Your goal: Filter the records down to the lines that hold the word "reduced", and copy each of those lines.

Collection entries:
* * *

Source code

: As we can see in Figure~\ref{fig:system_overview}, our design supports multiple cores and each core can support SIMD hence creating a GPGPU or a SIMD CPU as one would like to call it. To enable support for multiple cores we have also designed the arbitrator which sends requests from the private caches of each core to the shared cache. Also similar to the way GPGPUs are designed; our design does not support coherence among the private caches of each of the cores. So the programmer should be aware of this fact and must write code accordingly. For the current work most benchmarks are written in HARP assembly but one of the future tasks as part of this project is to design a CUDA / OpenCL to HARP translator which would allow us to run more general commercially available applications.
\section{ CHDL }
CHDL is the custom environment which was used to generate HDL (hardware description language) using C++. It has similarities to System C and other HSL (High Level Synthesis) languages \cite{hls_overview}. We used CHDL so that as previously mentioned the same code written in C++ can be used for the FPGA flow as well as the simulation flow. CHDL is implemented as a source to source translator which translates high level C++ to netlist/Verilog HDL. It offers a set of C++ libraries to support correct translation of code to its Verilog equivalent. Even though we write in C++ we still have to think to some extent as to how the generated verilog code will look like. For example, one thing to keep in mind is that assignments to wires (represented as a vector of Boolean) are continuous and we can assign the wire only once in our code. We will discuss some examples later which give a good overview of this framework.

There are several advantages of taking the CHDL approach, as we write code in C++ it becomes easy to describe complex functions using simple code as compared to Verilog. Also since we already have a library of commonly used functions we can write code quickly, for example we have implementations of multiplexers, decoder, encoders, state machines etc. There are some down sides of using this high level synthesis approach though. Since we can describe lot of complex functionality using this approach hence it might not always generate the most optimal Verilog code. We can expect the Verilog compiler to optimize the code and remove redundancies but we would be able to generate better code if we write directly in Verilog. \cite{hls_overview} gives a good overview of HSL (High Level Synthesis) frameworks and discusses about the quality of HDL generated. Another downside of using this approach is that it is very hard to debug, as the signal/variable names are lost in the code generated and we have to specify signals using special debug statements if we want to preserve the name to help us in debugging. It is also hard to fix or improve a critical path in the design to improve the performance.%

* * *

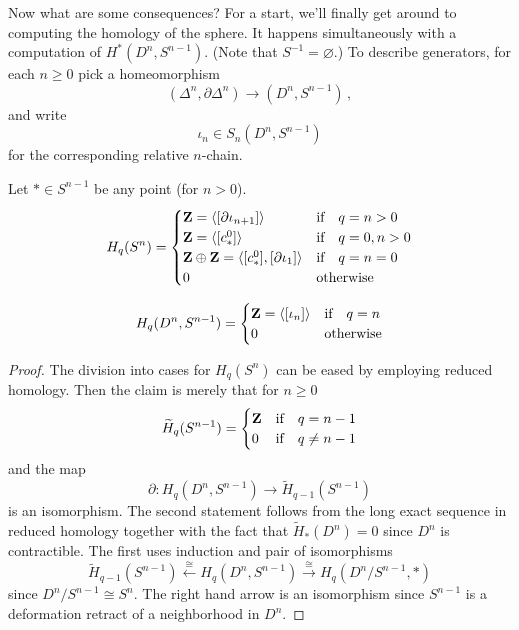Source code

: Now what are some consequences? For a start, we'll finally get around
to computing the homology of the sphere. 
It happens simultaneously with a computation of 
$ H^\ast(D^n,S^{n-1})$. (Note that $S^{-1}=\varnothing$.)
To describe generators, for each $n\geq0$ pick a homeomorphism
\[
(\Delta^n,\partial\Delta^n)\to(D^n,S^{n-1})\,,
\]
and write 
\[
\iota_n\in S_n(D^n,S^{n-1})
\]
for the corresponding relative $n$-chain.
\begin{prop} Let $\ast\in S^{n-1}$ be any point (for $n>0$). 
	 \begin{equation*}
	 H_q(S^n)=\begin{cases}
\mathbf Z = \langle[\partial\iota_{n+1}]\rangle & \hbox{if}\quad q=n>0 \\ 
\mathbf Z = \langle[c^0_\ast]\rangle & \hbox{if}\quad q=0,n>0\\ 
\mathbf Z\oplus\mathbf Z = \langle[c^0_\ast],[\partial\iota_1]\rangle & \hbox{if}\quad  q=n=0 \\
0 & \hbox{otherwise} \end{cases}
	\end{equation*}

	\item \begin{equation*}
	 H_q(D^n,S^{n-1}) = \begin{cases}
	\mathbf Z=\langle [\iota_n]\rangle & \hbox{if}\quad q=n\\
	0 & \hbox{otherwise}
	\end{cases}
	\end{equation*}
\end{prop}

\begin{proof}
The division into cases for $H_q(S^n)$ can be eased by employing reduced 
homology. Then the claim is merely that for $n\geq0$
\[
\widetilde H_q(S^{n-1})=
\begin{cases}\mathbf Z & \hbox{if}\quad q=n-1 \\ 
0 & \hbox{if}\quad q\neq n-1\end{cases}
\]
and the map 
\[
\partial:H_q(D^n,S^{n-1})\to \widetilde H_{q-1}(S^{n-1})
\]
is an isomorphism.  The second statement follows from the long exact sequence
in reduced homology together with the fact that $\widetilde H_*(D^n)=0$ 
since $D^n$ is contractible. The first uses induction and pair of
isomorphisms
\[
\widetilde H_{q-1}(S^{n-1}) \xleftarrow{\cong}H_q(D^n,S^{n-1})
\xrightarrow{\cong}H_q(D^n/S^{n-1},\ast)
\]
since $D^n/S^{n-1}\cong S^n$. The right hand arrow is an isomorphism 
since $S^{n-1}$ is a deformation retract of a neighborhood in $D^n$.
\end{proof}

* * *

Written reply:
The division into cases for $H_q(S^n)$ can be eased by employing reduced 
in reduced homology together with the fact that $\widetilde H_*(D^n)=0$ 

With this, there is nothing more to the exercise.